• WHAT IS EXPECTED: Reproduce the records word for word, with nothing left out.

• SUPPLIED DATA:
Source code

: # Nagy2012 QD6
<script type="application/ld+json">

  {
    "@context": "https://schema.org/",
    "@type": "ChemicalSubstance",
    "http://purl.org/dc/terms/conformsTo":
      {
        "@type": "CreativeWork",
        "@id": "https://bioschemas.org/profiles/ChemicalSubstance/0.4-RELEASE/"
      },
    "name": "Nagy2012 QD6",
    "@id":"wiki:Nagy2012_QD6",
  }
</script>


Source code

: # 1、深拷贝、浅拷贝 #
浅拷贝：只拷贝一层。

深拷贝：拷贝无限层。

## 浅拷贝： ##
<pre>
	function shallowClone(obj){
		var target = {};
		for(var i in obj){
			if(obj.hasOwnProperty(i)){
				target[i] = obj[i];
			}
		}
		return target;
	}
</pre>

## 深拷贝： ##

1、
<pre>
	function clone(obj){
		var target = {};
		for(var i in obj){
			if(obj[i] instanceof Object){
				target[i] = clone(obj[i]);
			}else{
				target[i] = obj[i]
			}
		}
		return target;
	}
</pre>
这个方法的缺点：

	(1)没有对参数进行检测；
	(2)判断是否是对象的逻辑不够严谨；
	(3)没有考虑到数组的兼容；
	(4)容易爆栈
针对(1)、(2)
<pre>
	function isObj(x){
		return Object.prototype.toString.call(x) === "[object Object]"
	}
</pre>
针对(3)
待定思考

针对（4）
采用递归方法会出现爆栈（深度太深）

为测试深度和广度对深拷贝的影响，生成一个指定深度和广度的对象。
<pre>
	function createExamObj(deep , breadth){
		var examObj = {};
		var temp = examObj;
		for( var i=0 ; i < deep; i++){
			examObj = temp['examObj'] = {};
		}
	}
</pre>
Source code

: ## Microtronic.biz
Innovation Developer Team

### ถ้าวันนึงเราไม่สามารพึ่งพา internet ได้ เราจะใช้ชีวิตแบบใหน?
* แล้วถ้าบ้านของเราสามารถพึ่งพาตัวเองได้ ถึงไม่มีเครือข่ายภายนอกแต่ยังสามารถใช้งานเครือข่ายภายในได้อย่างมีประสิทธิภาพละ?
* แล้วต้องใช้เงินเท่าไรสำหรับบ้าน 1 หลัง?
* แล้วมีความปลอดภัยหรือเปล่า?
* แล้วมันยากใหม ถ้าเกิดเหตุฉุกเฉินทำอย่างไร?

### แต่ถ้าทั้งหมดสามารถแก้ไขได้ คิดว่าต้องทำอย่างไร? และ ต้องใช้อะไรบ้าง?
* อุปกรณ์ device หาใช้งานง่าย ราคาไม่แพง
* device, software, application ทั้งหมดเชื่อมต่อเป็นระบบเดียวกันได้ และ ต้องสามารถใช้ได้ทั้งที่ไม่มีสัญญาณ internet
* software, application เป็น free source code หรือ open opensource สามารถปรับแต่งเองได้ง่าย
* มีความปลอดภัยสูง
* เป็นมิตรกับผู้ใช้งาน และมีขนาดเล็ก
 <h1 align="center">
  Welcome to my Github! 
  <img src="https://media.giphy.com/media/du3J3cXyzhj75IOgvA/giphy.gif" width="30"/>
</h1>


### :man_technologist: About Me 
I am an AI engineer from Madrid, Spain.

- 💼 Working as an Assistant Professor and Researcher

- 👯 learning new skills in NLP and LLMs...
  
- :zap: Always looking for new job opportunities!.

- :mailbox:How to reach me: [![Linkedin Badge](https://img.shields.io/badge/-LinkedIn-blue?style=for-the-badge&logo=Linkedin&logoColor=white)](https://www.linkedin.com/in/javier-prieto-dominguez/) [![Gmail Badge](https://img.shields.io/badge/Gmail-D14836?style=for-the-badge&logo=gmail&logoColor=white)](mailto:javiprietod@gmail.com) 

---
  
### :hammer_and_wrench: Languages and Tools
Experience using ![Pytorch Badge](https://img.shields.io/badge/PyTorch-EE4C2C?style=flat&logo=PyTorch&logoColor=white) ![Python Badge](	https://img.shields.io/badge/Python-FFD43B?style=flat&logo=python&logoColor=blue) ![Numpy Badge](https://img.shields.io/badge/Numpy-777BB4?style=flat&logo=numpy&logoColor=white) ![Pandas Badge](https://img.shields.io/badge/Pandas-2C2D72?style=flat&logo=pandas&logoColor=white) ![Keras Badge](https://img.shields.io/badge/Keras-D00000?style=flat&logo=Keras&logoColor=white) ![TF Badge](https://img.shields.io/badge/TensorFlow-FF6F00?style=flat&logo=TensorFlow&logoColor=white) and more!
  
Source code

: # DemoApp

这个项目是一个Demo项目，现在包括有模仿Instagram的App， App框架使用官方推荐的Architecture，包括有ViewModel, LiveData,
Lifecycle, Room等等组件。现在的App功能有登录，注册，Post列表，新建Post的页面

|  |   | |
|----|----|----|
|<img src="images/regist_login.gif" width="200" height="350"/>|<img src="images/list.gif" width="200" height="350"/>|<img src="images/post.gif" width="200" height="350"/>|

• THE ANSWER:
Source code

: # Nagy2012 QD6
<script type="application/ld+json">

  {
    "@context": "https://schema.org/",
    "@type": "ChemicalSubstance",
    "http://purl.org/dc/terms/conformsTo":
      {
        "@type": "CreativeWork",
        "@id": "https://bioschemas.org/profiles/ChemicalSubstance/0.4-RELEASE/"
      },
    "name": "Nagy2012 QD6",
    "@id":"wiki:Nagy2012_QD6",
  }
</script>


Source code

: # 1、深拷贝、浅拷贝 #
浅拷贝：只拷贝一层。

深拷贝：拷贝无限层。

## 浅拷贝： ##
<pre>
	function shallowClone(obj){
		var target = {};
		for(var i in obj){
			if(obj.hasOwnProperty(i)){
				target[i] = obj[i];
			}
		}
		return target;
	}
</pre>

## 深拷贝： ##

1、
<pre>
	function clone(obj){
		var target = {};
		for(var i in obj){
			if(obj[i] instanceof Object){
				target[i] = clone(obj[i]);
			}else{
				target[i] = obj[i]
			}
		}
		return target;
	}
</pre>
这个方法的缺点：

	(1)没有对参数进行检测；
	(2)判断是否是对象的逻辑不够严谨；
	(3)没有考虑到数组的兼容；
	(4)容易爆栈
针对(1)、(2)
<pre>
	function isObj(x){
		return Object.prototype.toString.call(x) === "[object Object]"
	}
</pre>
针对(3)
待定思考

针对（4）
采用递归方法会出现爆栈（深度太深）

为测试深度和广度对深拷贝的影响，生成一个指定深度和广度的对象。
<pre>
	function createExamObj(deep , breadth){
		var examObj = {};
		var temp = examObj;
		for( var i=0 ; i < deep; i++){
			examObj = temp['examObj'] = {};
		}
	}
</pre>
Source code

: ## Microtronic.biz
Innovation Developer Team

### ถ้าวันนึงเราไม่สามารพึ่งพา internet ได้ เราจะใช้ชีวิตแบบใหน?
* แล้วถ้าบ้านของเราสามารถพึ่งพาตัวเองได้ ถึงไม่มีเครือข่ายภายนอกแต่ยังสามารถใช้งานเครือข่ายภายในได้อย่างมีประสิทธิภาพละ?
* แล้วต้องใช้เงินเท่าไรสำหรับบ้าน 1 หลัง?
* แล้วมีความปลอดภัยหรือเปล่า?
* แล้วมันยากใหม ถ้าเกิดเหตุฉุกเฉินทำอย่างไร?

### แต่ถ้าทั้งหมดสามารถแก้ไขได้ คิดว่าต้องทำอย่างไร? และ ต้องใช้อะไรบ้าง?
* อุปกรณ์ device หาใช้งานง่าย ราคาไม่แพง
* device, software, application ทั้งหมดเชื่อมต่อเป็นระบบเดียวกันได้ และ ต้องสามารถใช้ได้ทั้งที่ไม่มีสัญญาณ internet
* software, application เป็น free source code หรือ open opensource สามารถปรับแต่งเองได้ง่าย
* มีความปลอดภัยสูง
* เป็นมิตรกับผู้ใช้งาน และมีขนาดเล็ก
 <h1 align="center">
  Welcome to my Github! 
  <img src="https://media.giphy.com/media/du3J3cXyzhj75IOgvA/giphy.gif" width="30"/>
</h1>


### :man_technologist: About Me 
I am an AI engineer from Madrid, Spain.

- 💼 Working as an Assistant Professor and Researcher

- 👯 learning new skills in NLP and LLMs...
  
- :zap: Always looking for new job opportunities!.

- :mailbox:How to reach me: [![Linkedin Badge](https://img.shields.io/badge/-LinkedIn-blue?style=for-the-badge&logo=Linkedin&logoColor=white)](https://www.linkedin.com/in/javier-prieto-dominguez/) [![Gmail Badge](https://img.shields.io/badge/Gmail-D14836?style=for-the-badge&logo=gmail&logoColor=white)](mailto:javiprietod@gmail.com) 

---
  
### :hammer_and_wrench: Languages and Tools
Experience using ![Pytorch Badge](https://img.shields.io/badge/PyTorch-EE4C2C?style=flat&logo=PyTorch&logoColor=white) ![Python Badge](	https://img.shields.io/badge/Python-FFD43B?style=flat&logo=python&logoColor=blue) ![Numpy Badge](https://img.shields.io/badge/Numpy-777BB4?style=flat&logo=numpy&logoColor=white) ![Pandas Badge](https://img.shields.io/badge/Pandas-2C2D72?style=flat&logo=pandas&logoColor=white) ![Keras Badge](https://img.shields.io/badge/Keras-D00000?style=flat&logo=Keras&logoColor=white) ![TF Badge](https://img.shields.io/badge/TensorFlow-FF6F00?style=flat&logo=TensorFlow&logoColor=white) and more!
  
Source code

: # DemoApp

这个项目是一个Demo项目，现在包括有模仿Instagram的App， App框架使用官方推荐的Architecture，包括有ViewModel, LiveData,
Lifecycle, Room等等组件。现在的App功能有登录，注册，Post列表，新建Post的页面

|  |   | |
|----|----|----|
|<img src="images/regist_login.gif" width="200" height="350"/>|<img src="images/list.gif" width="200" height="350"/>|<img src="images/post.gif" width="200" height="350"/>|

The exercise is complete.